Anyway, the Navier-Stokes equations themselves are approximate and breakdown under real-world situations and include at least one obvious parametrization… the absolute viscosity coefficient μ. This little parametrization hides a lot of sins.
Yes, computational acoustics is not mature. Linearized methods are good for propagation, but modeling sources is tough. The problem is that acoustic energy is usually much smaller than the energy of the baseline flow. There are lots of good linearized propagation codes. We built one. Can’t talk about it, but if you search carefully you can find some papers about it
It is possible to make the viscosity depend on local velocity.
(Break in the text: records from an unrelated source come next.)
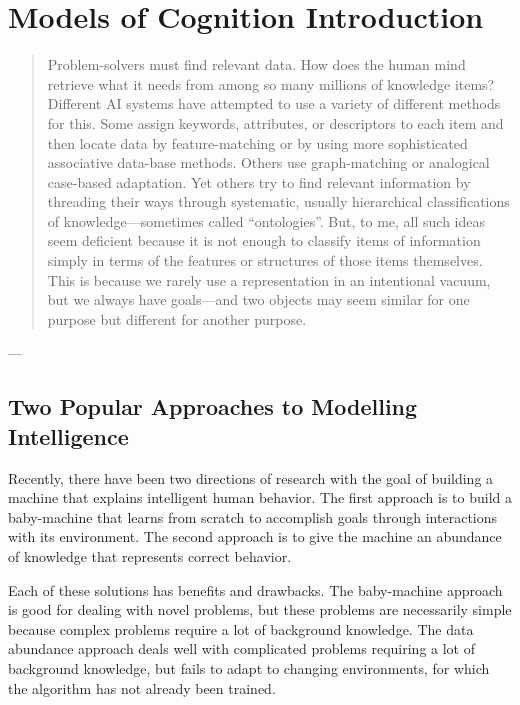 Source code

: \chapter{Models of Cognition Introduction}\label{ch:models_of_cognition_introduction}

\begin{quote}
Problem-solvers must find relevant data.  How does the human mind
retrieve what it needs from among so many millions of knowledge items?
Different AI systems have attempted to use a variety of different
methods for this.  Some assign keywords, attributes, or descriptors to
each item and then locate data by feature-matching or by using more
sophisticated associative data-base methods.  Others use
graph-matching or analogical case-based adaptation.  Yet others try to
find relevant information by threading their ways through systematic,
usually hierarchical classifications of knowledge---sometimes called
``ontologies''.  But, to me, all such ideas seem deficient because it
is not enough to classify items of information simply in terms of the
features or structures of those items themselves.  This is because we
rarely use a representation in an intentional vacuum, but we always
have goals---and two objects may seem similar for one purpose but
different for another purpose.
\end{quote}
\begin{flushright}
 ---  \citep{minsky:1991}
\end{flushright}

\section{Two Popular Approaches to Modelling Intelligence}

Recently, there have been two directions of research with the goal of
building a machine that explains intelligent human behavior.  The
first approach is to build a baby-machine that learns from scratch to
accomplish goals through interactions with its environment.  The
second approach is to give the machine an abundance of knowledge that
represents correct behavior.

Each of these solutions has benefits and drawbacks.  The baby-machine
approach is good for dealing with novel problems, but these problems
are necessarily simple because complex problems require a lot of
background knowledge.  The data abundance approach deals well with
complicated problems requiring a lot of background knowledge, but
fails to adapt to changing environments, for which the algorithm has
not already been trained.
Look for quadratic constitutive relation. It is important in some situations but this needs a lot more work.
Oliver:
What you are saying to me says that climate models are totally reliant on subgrid models for most of the important physics. Doesn’t increase my confidence in them. I hope they have good data to calibrate them. Of course the data is very noisy. But, I digress. It’s all Ok because of the doctrine of the attractor.
Carrick, I may be too harsh about the codes. Some of the NCAR software has historically been very good.
David Young:
I’ve written several. 😉
Fluid dynamics .. a nuclear power plant is shut down in San Onofre, California because of an “excessive wear of steam generator tubes”, due to “computer modeling that miscalculated the velocity of water flowing through the steam generators”.
That much for “investment grade” fluid dynamics models. Mitsubishi Heavy Industries, the modeler, will have to pay a lot. Based on my inquiries at UCAR, I don’t believe that climate models are much better.
Are climate modelers responsible for anything?
http://nuclearstreet.com/nuclear_power_industry_news/b/nuclear_power_news/archive/2012/07/16/nrc-releases-further-details-of-san-onofre-nuclear-plant-steam-generator-wear-071602.aspx
George, Yes, turbulent fluid flow modeling has a lot of problems, not always acknowledged in the literature or to policy makers.
I doubt it was miscalculated water velocity. I would guess it is a miscalculation of the amount of cavitation. The engineers probably calculated zero. I might be wrong but the steam generations most likely operate with laminar flow, not turbulent flow. At least that was the case with Westinghouse.
Cramer–
Possibly they miscalculated cavitation because they miscalculated velocity. After all, if the dynamic pressure is higher owing to high than predicted velocity, the static pressure will be lower. If the static pressure falls below the vapor pressure (at local temperatures) you’ll get cavitations.
It’s a noobie mistake– but oddly also one experienced engineers make if they have forgotten their stuff covered in a typical ‘introduction to fluid mechanics’ in a mechanical engineering curriculum. Using code may make things worse rather than better since some will get in the habit of not engaging their brains.
Actually laminal flow can be much worse than turbulent. Typical Navier-Stokes don’t do it well at all because if you turn off the eddy viscosity, they tend to produce a lot of nonphysical oscillations. And of course laminar separation is very touchy.
To my best knowledge, heat exchangers are always designed with a turbulent flow. It results in a much better heat transfer.
Just read the thread at CA and I must say Browning’s arguments resonate with me. We see similar things in RANS modeling of separated flows.
@David Young (Comment #106372)
The silence is all in your imagination. There is continual development of models because of the known limitations. The models are open for inspection. There are conferences at which models are discussed.
bugs – Did you miss this bit?:
“It is well known and easy to find. I have sent some references to Schmidt and got no response. Lakis insists that the models do conserve all the appropriate quantities. I find that hard to believe, based on what can be inferred from what little literature I’ve seen. The literature I’ve read seems to avoid the discussion of numerical methods and their merits and demerits, with a few exceptions.”
Do you have any references that you can point to which help the discussion?